Saved data entries:
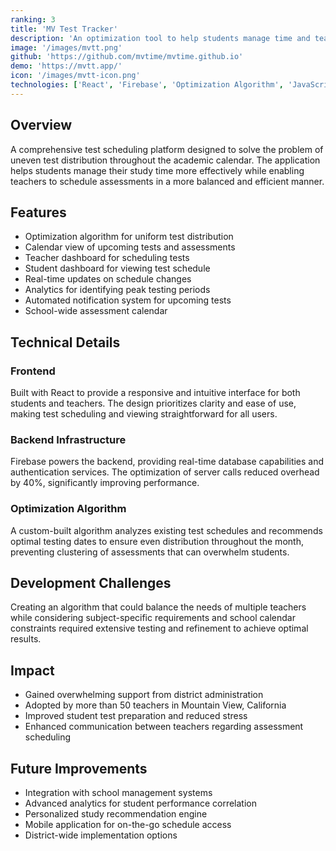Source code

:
 ```yaml
---
ranking: 3
title: 'MV Test Tracker'
description: 'An optimization tool to help students manage time and teachers schedule tests more efficiently.'
image: '/images/mvtt.png'
github: 'https://github.com/mvtime/mvtime.github.io'
demo: 'https://mvtt.app/'
icon: '/images/mvtt-icon.png'
technologies: ['React', 'Firebase', 'Optimization Algorithm', 'JavaScript']
---
```

## Overview
A comprehensive test scheduling platform designed to solve the problem of uneven test distribution throughout the academic calendar. The application helps students manage their study time more effectively while enabling teachers to schedule assessments in a more balanced and efficient manner.

## Features
- Optimization algorithm for uniform test distribution
- Calendar view of upcoming tests and assessments
- Teacher dashboard for scheduling tests
- Student dashboard for viewing test schedule
- Real-time updates on schedule changes
- Analytics for identifying peak testing periods
- Automated notification system for upcoming tests
- School-wide assessment calendar

## Technical Details
### Frontend
Built with React to provide a responsive and intuitive interface for both students and teachers. The design prioritizes clarity and ease of use, making test scheduling and viewing straightforward for all users.

### Backend Infrastructure
Firebase powers the backend, providing real-time database capabilities and authentication services. The optimization of server calls reduced overhead by 40%, significantly improving performance.

### Optimization Algorithm
A custom-built algorithm analyzes existing test schedules and recommends optimal testing dates to ensure even distribution throughout the month, preventing clustering of assessments that can overwhelm students.

## Development Challenges
Creating an algorithm that could balance the needs of multiple teachers while considering subject-specific requirements and school calendar constraints required extensive testing and refinement to achieve optimal results.

## Impact
- Gained overwhelming support from district administration
- Adopted by more than 50 teachers in Mountain View, California
- Improved student test preparation and reduced stress
- Enhanced communication between teachers regarding assessment scheduling

## Future Improvements
- Integration with school management systems
- Advanced analytics for student performance correlation
- Personalized study recommendation engine
- Mobile application for on-the-go schedule access
- District-wide implementation options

Work order:
This exercise calls for the lines from the one holding "- Gained overwhelming" through the end of the entries, transcribed exactly and with nothing more.

Result for this task:
- Gained overwhelming support from district administration
- Adopted by more than 50 teachers in Mountain View, California
- Improved student test preparation and reduced stress
- Enhanced communication between teachers regarding assessment scheduling

## Future Improvements
- Integration with school management systems
- Advanced analytics for student performance correlation
- Personalized study recommendation engine
- Mobile application for on-the-go schedule access
- District-wide implementation options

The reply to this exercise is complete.